▶

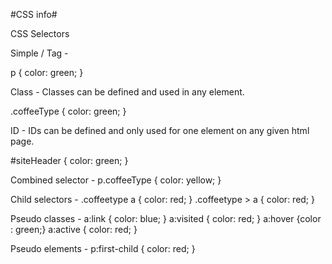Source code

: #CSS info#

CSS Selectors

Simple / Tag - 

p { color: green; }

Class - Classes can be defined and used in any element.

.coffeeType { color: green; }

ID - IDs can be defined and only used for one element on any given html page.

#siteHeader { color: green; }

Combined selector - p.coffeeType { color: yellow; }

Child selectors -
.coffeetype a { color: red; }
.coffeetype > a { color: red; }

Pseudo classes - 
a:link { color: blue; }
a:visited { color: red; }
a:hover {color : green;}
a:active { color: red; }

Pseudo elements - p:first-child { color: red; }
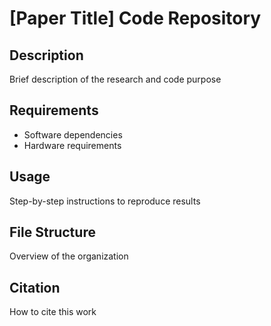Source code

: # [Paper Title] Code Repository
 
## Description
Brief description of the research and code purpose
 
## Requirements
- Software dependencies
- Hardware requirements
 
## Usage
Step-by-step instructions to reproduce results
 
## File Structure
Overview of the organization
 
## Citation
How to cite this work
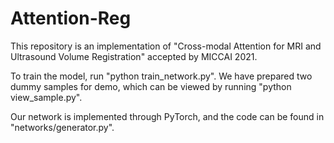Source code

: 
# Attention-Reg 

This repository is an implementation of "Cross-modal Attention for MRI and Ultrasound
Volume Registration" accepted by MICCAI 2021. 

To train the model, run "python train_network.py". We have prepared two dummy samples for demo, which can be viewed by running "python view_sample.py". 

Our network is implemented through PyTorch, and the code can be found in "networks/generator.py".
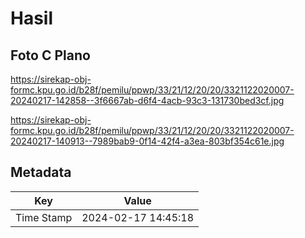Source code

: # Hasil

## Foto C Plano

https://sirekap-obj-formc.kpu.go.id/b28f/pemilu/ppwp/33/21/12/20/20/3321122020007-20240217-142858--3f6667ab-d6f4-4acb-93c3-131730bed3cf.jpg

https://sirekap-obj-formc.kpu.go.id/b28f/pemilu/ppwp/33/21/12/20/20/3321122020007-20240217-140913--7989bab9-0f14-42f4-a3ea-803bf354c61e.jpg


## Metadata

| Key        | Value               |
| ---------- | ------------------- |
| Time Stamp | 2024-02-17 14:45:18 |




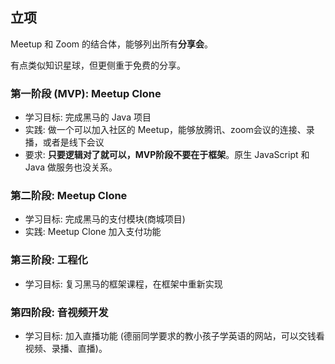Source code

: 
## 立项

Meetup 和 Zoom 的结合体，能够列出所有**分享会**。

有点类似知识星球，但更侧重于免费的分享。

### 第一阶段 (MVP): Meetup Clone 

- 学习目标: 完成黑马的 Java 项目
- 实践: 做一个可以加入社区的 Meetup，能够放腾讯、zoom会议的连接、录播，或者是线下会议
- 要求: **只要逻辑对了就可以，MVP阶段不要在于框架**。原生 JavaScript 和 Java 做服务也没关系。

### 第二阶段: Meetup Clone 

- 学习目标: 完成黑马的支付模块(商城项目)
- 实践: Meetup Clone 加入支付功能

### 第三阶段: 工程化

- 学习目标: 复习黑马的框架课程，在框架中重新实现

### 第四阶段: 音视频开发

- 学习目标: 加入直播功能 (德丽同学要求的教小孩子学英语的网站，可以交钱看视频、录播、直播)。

◀
▶

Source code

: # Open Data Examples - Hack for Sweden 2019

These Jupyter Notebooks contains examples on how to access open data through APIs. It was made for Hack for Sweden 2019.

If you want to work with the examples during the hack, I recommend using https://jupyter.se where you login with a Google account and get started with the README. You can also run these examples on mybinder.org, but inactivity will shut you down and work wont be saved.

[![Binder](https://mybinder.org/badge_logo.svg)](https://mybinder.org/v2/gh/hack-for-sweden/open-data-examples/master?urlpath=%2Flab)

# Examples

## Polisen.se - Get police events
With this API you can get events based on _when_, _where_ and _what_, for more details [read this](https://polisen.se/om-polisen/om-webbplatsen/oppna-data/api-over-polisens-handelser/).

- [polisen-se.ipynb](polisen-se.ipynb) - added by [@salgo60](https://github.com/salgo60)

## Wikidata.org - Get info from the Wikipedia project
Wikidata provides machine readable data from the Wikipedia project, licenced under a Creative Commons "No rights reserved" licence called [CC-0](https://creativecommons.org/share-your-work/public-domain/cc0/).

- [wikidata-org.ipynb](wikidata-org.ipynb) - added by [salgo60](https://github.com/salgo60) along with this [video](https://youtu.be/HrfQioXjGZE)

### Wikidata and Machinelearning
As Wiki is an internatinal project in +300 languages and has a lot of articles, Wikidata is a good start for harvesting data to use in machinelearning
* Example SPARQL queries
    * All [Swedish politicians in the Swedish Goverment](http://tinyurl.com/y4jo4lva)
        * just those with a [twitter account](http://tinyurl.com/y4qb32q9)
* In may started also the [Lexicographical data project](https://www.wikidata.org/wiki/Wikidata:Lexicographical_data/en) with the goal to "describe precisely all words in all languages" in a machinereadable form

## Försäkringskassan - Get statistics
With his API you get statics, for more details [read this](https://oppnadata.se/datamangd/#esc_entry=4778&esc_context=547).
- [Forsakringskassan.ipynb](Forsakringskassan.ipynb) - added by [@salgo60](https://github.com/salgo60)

◀

**Exercise description:**
Read through the entries, then copy every line where the string "tinyurl" is found.

**Written answer:**
    * All [Swedish politicians in the Swedish Goverment](http://tinyurl.com/y4jo4lva)
        * just those with a [twitter account](http://tinyurl.com/y4qb32q9)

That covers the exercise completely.